I’m feeling very anxiety-riddled today. I’ve got a knot in my stomach that I can’t shake, and my brain is running at 200 mph, with nowhere to go and nothing to focus on. I am very aware of some of the sources: summer camp, bills due this month, summer camp. But having settled on those things, and knowing what I can and can’t do about them at this very moment isn’t lessening the issue here. And I’ve been suffering all morning. I woke up all weirded out. It’s been constant since my eyes opened. And the vibe in my office is kinda odd today, too.
I’m at a loss, for sure.
I did pick up the new Meghan Trainor CD at Target at lunch, as well as a new charging cable for my kid because she doesn’t know how to plug in her phone without ruining it. Well, she does now, of course. Also, I grabbed a pair of liner socks to try with wearing some Toms tomorrow. We’ll see how that works.
I had a list of stuff I wanted to do yesterday, as I told you, and today that list is less one stop. I’m thinking Costco tomorrow, so I can get some chicken for Brian and some string cheese for Sydney. And hopefully I’ll be able to bust through it relatively quickly.
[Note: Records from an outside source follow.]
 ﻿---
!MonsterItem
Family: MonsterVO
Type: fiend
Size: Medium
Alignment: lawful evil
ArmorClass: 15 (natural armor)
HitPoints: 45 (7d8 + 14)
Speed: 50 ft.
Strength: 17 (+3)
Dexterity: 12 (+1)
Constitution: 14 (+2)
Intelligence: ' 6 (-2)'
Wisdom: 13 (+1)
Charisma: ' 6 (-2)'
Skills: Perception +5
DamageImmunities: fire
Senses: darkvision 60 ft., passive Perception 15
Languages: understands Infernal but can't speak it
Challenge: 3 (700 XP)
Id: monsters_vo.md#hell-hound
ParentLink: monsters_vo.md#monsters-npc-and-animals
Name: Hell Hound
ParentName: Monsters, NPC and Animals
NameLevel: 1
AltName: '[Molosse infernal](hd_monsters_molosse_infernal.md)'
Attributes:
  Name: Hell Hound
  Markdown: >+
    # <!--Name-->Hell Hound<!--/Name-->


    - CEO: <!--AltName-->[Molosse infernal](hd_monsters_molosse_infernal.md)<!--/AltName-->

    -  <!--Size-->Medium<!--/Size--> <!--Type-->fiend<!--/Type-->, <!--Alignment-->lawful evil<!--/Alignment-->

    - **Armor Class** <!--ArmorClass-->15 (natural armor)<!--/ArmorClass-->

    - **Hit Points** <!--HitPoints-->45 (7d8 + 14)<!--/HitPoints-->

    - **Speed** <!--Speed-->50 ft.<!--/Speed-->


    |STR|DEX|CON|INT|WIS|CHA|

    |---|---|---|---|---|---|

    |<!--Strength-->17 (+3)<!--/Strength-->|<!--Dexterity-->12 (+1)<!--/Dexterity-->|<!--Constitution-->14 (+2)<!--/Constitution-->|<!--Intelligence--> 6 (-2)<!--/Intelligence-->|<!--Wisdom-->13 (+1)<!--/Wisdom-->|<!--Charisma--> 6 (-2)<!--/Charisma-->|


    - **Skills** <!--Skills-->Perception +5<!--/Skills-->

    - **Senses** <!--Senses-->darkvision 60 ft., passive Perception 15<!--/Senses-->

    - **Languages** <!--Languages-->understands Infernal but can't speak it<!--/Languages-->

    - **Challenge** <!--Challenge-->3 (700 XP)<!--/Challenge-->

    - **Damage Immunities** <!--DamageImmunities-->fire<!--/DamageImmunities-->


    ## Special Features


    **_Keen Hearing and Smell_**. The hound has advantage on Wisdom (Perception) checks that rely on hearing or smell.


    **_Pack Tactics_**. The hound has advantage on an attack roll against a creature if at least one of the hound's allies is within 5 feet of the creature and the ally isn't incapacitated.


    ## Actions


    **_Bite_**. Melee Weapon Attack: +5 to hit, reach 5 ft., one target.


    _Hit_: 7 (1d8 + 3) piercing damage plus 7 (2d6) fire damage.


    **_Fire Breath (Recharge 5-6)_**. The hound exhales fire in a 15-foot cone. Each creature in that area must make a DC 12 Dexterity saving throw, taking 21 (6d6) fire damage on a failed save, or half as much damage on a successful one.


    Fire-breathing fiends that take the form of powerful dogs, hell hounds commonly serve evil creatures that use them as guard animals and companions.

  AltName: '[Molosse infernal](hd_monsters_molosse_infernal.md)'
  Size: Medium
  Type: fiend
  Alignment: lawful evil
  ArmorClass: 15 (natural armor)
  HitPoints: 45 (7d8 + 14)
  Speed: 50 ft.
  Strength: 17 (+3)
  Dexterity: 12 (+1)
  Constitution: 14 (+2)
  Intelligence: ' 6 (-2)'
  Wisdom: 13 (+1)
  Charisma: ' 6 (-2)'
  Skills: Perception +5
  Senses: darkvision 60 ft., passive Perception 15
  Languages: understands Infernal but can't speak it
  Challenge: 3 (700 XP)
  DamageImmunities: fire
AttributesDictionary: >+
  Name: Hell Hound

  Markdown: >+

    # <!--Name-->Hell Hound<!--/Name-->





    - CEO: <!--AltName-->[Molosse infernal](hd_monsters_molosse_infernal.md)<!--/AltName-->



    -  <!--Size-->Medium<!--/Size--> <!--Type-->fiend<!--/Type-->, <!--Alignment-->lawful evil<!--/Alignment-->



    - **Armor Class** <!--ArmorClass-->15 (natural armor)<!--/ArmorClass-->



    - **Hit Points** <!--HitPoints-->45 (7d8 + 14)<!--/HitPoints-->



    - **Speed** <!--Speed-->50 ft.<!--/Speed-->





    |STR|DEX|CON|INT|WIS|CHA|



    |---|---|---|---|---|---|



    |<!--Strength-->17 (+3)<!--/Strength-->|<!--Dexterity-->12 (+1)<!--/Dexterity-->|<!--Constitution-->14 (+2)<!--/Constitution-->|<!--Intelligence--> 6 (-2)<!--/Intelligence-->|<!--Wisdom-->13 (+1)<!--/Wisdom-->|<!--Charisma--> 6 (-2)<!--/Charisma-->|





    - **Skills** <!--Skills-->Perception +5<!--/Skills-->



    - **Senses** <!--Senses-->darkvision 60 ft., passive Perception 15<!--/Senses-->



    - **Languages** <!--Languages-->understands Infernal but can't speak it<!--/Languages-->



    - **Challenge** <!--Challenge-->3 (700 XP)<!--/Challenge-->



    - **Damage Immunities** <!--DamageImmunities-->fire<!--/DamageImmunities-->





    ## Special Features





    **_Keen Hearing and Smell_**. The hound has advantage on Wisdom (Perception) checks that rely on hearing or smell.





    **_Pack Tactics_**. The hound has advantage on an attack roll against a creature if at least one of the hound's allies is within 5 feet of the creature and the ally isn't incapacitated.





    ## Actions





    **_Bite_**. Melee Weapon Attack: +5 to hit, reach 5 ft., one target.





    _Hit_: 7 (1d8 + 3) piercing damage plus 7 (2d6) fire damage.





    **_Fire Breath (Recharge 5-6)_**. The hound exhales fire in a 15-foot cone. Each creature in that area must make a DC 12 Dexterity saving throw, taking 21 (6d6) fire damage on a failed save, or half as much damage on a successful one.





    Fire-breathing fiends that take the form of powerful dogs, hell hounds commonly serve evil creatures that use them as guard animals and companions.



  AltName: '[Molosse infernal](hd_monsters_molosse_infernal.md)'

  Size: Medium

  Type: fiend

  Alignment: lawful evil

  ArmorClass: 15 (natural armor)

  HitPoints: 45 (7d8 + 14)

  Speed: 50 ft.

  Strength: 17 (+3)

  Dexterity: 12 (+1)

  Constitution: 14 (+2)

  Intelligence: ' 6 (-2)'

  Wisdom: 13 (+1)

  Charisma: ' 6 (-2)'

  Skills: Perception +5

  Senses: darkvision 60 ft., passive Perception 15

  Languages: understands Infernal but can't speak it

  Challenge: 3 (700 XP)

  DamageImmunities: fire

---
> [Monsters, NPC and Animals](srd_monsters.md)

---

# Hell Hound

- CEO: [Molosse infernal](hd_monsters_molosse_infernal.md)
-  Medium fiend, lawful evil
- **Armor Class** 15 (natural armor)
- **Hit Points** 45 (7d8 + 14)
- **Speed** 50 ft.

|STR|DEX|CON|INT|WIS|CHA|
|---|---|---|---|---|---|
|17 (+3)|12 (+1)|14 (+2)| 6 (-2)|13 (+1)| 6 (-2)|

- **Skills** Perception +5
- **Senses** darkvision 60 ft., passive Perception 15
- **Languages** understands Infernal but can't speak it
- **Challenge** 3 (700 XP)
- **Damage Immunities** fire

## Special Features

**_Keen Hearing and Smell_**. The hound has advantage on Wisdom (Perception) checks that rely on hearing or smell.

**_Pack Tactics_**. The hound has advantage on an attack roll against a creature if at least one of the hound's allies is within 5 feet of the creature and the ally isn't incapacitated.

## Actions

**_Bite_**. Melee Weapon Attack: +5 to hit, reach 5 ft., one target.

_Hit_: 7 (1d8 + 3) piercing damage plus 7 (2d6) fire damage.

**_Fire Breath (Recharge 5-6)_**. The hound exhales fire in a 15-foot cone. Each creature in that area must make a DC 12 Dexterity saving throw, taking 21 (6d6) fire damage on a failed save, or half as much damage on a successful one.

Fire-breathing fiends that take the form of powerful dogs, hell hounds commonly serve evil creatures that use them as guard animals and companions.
But the book I started yesterday is pretty okay, so I’ll finish that maybe tonight. Finally. I’ve had it for a couple months, I think. I’m on my fifth renewal of it. The book that I had to return unread a couple weeks ago is back in my possession again, and reading it is my reward for finishing this current book. And then I’ll add more books to my queue. I’m very excited to be finishing up television for the season.